Melba and the babysitter

Art dolls by Laurie Johnson.
In another of those previous lifetimes to which I refer, I had a business making stocking-faced dolls.  As I was getting started, developing patterns and models, my sister and I sat and sewed together.  She created the pair shown here, gumball-headed Melba and her babysitter.  They have been with me for nearly 40 years and grow more dear with age. Their gowns are made from scraps, the babysitter's hair a doll product from the 1970s, a few inches from a lengthy hank of curly mohair.  Bits of exhausted pantyhose, stuffed with polyester fiberfill, are heads and hands.  Real blush colors the cheeks.  The same doll-making supply house that carried the mohair also sold the narrow double-faced satin ribbon.

I believe passionately in the right we each have to choose our path, no matter how far it may carry us from a rational course.  Who is to define rational?  We are drawn toward that which exerts itself upon us, away from that with the weaker gravitational pull.  Even to try and insinuate our notions of a right trajectory on anyone else is arrogant, demeaning.   We cannot possibly know the terrible price someone has paid just to be where they are, just to be.   Without that wisdom, how can we correct or condemn their actions.  We each reside in the center of a unique universe, bombarded by media-invented images of success and contentment, often questioning why we must take such adaptive, evasive, circuitous steps to approach a version of peace.

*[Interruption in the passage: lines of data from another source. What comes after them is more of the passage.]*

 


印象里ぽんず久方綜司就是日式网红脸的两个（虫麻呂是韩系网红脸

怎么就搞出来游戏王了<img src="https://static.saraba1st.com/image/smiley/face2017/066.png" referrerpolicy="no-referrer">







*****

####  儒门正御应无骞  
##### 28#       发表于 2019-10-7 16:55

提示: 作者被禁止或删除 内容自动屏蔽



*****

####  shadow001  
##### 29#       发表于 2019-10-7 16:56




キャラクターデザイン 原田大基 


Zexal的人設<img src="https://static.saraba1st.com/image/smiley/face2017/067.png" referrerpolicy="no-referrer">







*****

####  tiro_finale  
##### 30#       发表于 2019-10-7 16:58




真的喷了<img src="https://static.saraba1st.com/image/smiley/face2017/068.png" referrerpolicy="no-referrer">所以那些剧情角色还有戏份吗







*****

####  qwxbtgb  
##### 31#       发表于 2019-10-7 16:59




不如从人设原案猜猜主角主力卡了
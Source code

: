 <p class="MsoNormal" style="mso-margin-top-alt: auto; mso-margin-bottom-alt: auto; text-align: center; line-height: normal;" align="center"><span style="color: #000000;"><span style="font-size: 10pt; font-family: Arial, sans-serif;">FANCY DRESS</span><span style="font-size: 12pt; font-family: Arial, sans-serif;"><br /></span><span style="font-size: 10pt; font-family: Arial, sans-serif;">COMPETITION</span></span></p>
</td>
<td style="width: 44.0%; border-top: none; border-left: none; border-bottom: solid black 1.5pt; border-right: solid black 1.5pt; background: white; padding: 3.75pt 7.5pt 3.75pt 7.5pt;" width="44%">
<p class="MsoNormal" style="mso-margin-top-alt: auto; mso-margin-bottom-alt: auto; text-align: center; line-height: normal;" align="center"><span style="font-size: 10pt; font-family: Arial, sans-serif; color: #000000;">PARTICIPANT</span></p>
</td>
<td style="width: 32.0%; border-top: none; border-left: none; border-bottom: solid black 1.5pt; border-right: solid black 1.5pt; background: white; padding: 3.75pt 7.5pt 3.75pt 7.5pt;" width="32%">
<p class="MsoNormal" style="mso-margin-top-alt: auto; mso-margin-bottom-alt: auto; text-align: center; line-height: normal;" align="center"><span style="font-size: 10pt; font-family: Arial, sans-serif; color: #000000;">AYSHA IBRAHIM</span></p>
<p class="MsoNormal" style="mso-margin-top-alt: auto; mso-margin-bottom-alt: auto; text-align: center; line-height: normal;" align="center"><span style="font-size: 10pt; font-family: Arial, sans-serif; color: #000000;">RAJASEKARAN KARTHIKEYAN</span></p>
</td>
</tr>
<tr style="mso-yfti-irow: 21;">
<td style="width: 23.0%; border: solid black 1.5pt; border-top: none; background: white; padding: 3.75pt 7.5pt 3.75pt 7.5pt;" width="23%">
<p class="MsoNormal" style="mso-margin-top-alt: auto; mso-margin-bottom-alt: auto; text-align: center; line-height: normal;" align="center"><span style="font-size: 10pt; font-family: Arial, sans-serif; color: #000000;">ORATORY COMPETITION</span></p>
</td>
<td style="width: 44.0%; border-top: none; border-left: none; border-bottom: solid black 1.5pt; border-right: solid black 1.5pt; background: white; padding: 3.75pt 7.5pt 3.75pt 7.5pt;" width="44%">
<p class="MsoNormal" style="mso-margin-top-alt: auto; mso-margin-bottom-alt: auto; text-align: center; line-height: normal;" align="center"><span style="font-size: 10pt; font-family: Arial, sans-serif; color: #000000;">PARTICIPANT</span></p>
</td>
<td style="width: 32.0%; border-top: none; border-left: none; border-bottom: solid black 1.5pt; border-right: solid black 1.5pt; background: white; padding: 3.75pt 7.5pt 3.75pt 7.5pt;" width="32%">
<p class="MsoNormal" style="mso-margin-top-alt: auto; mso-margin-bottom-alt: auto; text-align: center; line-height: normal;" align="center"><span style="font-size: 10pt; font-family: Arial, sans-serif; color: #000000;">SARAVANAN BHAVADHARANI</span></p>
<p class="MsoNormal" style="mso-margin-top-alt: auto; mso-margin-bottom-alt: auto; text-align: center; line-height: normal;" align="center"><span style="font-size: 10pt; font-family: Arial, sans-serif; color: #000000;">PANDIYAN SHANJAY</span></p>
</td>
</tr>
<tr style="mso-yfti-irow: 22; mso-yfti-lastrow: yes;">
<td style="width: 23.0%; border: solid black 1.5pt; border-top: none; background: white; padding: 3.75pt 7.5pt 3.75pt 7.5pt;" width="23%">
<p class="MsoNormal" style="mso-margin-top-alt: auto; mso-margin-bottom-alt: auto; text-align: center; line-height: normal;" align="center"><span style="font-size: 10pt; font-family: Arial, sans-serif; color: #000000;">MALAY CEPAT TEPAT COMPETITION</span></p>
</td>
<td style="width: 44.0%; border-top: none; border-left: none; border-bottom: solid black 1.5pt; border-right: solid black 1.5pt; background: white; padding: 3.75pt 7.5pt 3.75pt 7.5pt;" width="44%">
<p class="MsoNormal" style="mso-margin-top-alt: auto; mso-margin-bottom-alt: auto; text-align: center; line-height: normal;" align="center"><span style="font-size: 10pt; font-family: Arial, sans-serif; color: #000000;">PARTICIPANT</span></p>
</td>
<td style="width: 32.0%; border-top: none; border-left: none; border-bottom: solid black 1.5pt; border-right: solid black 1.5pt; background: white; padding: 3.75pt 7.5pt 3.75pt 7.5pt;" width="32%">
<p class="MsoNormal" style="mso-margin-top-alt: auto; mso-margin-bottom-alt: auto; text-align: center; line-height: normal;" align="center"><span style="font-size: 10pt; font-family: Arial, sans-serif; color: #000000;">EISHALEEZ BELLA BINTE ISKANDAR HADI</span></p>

My sister has found her comfort level in less frequent communication and while I miss what had once been elevated foolishness along with so much shared DNA, I can only support her choice.   As I think of everything and everyone I have known that no longer fits me any better than those size 8 1/2 Calvin Klein rosy metallic flats, I wrap my imposed estrangement up in a mental flannel blanket, ends tucked around tight to keep the baby from feeling unsafe in life's drafty expanse.  For decades the babysitter has kept watch over the sturdy and cheerful-seeming Melba, knowing at times that bravado and idiocyncrasies are all that keep us tethered.  Whatever it takes.


Peter Rabbit remembers

Sorting through a kitchen cupboard I came upon this,

part of a two-piece set of Beatrix Potter Wedgewood given upon the birth of my son.  The friend from whom he received it has been gone just short of 10 years.  Such a plate is by now, I imagine, considered a collectible. [Mentioning a Thanksgiving table with a Lazy Susan in a recent writing assignment, I was assured that Lazy Susans are now definitely in the collectible category, extinct as hoop skirts.]

If I can weave them together, the pieces that took form as I looked at the dish seem to be about comfort, simple acts of human kindness that make a difference; about what endures - in friendships, in iconic or treasured objects, in memories, in tradition; about the swiftness and brevity of it all.

I see Jane, bestower of Beatrix Potter, helping me paint an iron bedstead on our porch in Sierra Madre Canyon, steps away from her house.  I see and hear her chuckling at Ratso, my vintage rabbit fur coat, one of many hippie-esque remnants that seeped into the 1970s.  She was not one to offer the sip of camomile tea, her comfort took other forms.  Freelance assignments, enticing me away from a state of semi-exile (with low rent and great weather) to a real writing job and the unrealized promise of an assistant back in my hometown, unequaled generosity and fine humor.  She could not have been called sentimental or mushy.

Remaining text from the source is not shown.